Hirax est toujours marquant, porté par un Katon défiant le temps depuis plus de quarante ans. Dès l’entame sur « Hellion Rising », la claque est méchante. Le rythme est intense sous la forme d’une véritable déferlante thrash. L’énergie dégagée colle au mur avec une hargne énorme portée par un Katon au registre ultra aigu démentiel. Les titres s’enchaînent à toute allure avec un côté brut, sale et méchant en forme de leçon de thrash sauvage. Sur « Bombs Of Death », l’ex-Sodom Andy Brings s’invite et ajoute une belle touche à un titre déjà intense. Hirax a donné une leçon de thrash et demeure un patron du genre.


Hallas remet les années 70 à l’honneur. Dès « Repentance », on plonge dans un univers à la fois hard rock, progressif et heavy. Il se dégage un côté épique flamboyant porté par un chant haut perché impressionnant de justesse. La suite avec « The Emissary » ou « Face Of An Angel » confirme cette orientation progressive avec de longues envolées instrumentales. Les harmonies de guitare font mouche, le clavier trouve parfaitement sa place et Tommy fascine avec un chant lyrique plein de feeling. Hallas a proposé un concert de grande classe et confirmé sa belle montée en puissance.


Slime représente la touche locale de la journée. Entre punk et hardcore, la formation allemande a marqué son époque à la fin des années 70. Dès « Komm Schon Klar », elle montre qu’elle conserve une sacrée forme. La voix éraillée de Tex fait effet tout comme le côté sautillant qui met le feu à la fosse. Les titres s’enchaînent sans pitié avec un côté nerveux et direct plein de rage. L’esprit hardcore est bien présent avec un aspect offensif, bouillant et nerveux. Slime a ravi son monde avec un concert énergique et entraînant, débordant de hargne.
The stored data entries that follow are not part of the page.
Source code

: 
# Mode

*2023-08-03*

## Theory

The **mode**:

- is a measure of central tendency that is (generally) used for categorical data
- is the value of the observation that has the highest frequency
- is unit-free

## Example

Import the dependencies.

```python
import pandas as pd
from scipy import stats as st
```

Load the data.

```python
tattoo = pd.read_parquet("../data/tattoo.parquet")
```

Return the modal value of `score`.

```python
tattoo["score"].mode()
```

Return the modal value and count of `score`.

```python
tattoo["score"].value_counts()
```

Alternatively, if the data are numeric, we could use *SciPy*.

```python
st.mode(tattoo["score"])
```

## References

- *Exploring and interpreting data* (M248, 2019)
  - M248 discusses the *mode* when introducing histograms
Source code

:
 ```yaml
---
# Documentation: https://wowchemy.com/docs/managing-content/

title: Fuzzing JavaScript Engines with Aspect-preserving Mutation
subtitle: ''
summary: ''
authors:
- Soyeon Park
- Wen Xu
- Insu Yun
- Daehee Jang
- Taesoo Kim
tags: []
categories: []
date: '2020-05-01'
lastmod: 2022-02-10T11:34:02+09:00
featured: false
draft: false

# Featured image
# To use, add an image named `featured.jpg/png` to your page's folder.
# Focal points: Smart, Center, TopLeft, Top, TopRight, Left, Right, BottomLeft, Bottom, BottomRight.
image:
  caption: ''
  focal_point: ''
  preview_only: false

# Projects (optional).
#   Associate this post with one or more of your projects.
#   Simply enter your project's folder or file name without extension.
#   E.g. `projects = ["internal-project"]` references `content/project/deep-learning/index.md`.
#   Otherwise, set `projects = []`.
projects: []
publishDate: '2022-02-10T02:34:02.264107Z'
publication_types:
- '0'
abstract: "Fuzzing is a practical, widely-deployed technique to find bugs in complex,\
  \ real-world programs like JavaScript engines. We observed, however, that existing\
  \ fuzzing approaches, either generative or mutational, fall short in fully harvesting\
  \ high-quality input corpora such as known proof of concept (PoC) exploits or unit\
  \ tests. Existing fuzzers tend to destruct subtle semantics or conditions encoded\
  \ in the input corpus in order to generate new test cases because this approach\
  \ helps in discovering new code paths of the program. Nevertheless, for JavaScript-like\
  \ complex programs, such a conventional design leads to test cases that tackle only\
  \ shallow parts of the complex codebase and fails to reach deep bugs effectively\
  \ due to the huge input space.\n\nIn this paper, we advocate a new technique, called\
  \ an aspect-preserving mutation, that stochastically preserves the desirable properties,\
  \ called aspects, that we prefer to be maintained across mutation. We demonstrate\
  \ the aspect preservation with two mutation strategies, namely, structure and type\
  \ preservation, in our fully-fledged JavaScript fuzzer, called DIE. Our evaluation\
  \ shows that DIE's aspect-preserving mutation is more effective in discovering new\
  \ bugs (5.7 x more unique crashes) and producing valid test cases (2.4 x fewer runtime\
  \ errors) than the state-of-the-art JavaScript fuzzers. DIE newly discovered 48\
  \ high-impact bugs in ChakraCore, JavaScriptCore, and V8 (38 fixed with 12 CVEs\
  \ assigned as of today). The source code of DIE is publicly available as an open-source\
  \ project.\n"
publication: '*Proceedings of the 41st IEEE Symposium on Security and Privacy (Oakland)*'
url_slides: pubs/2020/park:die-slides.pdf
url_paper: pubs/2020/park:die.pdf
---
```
Dark Tranquillity est particulièrement attendu. Dès « The Wonders At Your Feet », le groupe frappe fort. Claviers et guitares tissent ce son unique à la fois puissant et mélodique. Stanne impressionne avec son registre grave caractéristique. Chaque titre séduit par ce subtil mélange d’ambiances. « Unforgivable », « Atoma », « Nothing To No One » ou « Cathode Ray Sunshine » cartonnent en véritables hymnes du death mélodique. Stanne propose également de fabuleuses parties en chant clair. Le final avec le très fédérateur « Not Nothing », l’hymne absolu « Punish My Heaven » ou encore « Misery’s Crown » est flamboyant. Dark Tranquillity a montré qu’il demeurait l’un des grands noms de la scène death mélodique.


Paradise Lost achève cette belle journée. Les Anglais démarrent fort avec « Serpent Of The Cross ». La mélodie noire, profonde et gothique est fabuleuse et Nick Holmes assure avec un registre grave pénétrant. Après un « Tragic Idol » de la même force, le passé est à l’honneur avec « Embers Fire » puis « Gothic ». Portés par un Holmes royal, ces titres demeurent des classiques du death doom. Très bavard, le chanteur amène ensuite un fabuleux « The Last Time » qui cartonne grâce à son refrain fédérateur et sa force heavy intense. L’entame est parfaite et Paradise Lost enchaîne idéalement avec « Faith Divides Us – Death Unites Us », belle claque gothique portée par le chant clair puissant de Nick. L’antique « As I Die » est une merveille death doom tandis que « Salvation » ravit avec le même ton doom. « Pity The Sadness » est une grande claque taillée dans le même registre lourd. « Tyrants Serenade » et « Requiem » en imposent avec leur aspect gothique succulent et leur chant clair pénétrant. Le final est lancé et, avec « Once Solemn » et « Say Just Words », Paradise Lost frappe fort. Directs et portés par des refrains fabuleux, ces titres font effet avec le même charme gothique teinté de heavy metal. Porté par le chant clair vénéneux et profond de Nick, « No Celebration » est un grand moment plein de feeling. « Ghosts » est ensuite une pure claque doom teintée de gothique. « Silence Like The Grave » achève en beauté la prestation avec un ton proche de la grande époque, un sens mélodique certain et une force gothique pleine de feeling. Paradise Lost a fait honneur à son statut de tête d’affiche avec un concert en forme de concentré de sa riche carrière. Il achève idéalement une journée riche et variée qui laisse chaque spectateur satisfait et impatient à l’idée d’une dernière journée prometteuse.